» Exercise directions
Look through the lines below and copy each one that includes "find".
--- Exercise material Enclosed Below ---
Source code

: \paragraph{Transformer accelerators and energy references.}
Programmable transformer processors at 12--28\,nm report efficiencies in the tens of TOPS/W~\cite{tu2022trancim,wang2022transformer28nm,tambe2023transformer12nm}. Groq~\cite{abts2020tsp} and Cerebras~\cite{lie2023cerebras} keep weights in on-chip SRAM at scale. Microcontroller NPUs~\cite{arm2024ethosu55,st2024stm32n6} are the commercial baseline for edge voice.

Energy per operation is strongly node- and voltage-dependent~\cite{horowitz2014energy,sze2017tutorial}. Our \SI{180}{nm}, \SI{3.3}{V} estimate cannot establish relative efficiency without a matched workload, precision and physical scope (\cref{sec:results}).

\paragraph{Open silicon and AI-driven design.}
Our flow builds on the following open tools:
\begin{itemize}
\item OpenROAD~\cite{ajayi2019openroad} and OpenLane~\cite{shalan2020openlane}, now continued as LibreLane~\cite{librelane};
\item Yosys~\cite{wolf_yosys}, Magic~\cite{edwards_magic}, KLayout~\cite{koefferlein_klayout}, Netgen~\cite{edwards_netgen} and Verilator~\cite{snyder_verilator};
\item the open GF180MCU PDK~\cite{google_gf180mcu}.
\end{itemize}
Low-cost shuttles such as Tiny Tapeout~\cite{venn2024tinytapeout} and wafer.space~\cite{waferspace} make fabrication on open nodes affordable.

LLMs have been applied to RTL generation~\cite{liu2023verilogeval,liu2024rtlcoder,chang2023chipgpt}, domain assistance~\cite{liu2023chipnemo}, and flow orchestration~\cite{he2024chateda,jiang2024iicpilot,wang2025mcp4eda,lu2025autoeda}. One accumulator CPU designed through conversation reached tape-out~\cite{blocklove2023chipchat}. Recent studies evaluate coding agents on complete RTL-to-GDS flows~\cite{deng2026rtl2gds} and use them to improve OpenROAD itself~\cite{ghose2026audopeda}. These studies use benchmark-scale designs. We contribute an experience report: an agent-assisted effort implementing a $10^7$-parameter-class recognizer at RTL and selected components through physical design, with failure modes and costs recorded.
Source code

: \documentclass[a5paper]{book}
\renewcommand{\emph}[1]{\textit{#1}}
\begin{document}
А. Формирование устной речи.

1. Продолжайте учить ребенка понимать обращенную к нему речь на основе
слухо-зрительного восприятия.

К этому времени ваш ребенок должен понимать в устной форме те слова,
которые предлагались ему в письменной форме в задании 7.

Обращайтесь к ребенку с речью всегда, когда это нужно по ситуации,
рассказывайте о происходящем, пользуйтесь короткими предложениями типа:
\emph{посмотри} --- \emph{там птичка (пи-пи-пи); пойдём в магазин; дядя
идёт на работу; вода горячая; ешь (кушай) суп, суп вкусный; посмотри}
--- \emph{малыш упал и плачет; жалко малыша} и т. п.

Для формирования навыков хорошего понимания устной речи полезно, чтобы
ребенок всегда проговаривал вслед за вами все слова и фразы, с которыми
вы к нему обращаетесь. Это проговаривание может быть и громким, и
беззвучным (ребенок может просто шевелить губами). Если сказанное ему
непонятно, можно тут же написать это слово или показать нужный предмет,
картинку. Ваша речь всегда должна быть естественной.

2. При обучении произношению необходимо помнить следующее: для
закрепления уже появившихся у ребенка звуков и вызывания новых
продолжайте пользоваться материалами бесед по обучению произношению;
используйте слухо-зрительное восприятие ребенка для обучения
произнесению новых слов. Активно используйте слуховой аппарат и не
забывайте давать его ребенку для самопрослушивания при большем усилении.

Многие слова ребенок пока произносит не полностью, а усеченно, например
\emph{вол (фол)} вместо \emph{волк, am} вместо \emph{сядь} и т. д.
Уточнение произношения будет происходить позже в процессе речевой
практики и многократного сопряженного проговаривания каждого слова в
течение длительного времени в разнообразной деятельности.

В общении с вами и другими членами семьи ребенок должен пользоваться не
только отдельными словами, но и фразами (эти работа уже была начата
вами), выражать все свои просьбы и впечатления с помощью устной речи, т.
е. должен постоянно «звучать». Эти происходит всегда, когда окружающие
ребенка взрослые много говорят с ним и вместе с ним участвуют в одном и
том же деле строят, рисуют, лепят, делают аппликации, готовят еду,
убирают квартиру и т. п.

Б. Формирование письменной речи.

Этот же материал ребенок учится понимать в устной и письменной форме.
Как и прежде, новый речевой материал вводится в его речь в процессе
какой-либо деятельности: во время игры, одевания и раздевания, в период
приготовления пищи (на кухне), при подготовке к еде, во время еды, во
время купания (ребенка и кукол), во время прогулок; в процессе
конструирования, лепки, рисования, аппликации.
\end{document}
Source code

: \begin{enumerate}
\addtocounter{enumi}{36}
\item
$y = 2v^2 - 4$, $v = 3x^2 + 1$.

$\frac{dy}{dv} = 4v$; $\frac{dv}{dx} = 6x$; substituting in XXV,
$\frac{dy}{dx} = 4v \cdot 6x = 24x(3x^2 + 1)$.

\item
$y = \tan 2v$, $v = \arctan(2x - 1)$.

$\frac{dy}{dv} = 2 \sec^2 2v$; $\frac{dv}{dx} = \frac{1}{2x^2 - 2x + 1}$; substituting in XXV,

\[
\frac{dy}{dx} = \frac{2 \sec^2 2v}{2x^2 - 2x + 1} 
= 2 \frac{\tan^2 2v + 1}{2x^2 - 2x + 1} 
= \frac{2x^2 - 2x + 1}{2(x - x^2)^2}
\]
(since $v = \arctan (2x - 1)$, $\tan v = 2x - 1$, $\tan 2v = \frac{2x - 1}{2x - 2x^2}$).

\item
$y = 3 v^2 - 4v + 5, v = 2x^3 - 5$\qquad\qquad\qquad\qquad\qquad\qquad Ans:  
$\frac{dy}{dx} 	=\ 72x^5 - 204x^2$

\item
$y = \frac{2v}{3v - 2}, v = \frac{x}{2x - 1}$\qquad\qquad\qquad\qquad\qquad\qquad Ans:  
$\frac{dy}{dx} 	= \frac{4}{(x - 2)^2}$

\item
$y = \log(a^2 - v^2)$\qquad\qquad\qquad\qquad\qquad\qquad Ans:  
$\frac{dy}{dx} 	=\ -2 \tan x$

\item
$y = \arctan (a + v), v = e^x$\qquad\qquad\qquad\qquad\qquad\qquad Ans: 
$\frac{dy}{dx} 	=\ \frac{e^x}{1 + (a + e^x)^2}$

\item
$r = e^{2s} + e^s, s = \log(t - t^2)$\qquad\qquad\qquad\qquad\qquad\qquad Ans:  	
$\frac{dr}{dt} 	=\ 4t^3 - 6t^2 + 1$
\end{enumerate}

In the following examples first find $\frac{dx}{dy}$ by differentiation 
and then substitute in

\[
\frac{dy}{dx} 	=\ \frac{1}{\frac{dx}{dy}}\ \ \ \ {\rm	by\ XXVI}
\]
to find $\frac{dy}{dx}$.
--- End of Enclosed Exercise material ---
» Solution to the exercise
In the following examples first find $\frac{dx}{dy}$ by differentiation 
to find $\frac{dy}{dx}$.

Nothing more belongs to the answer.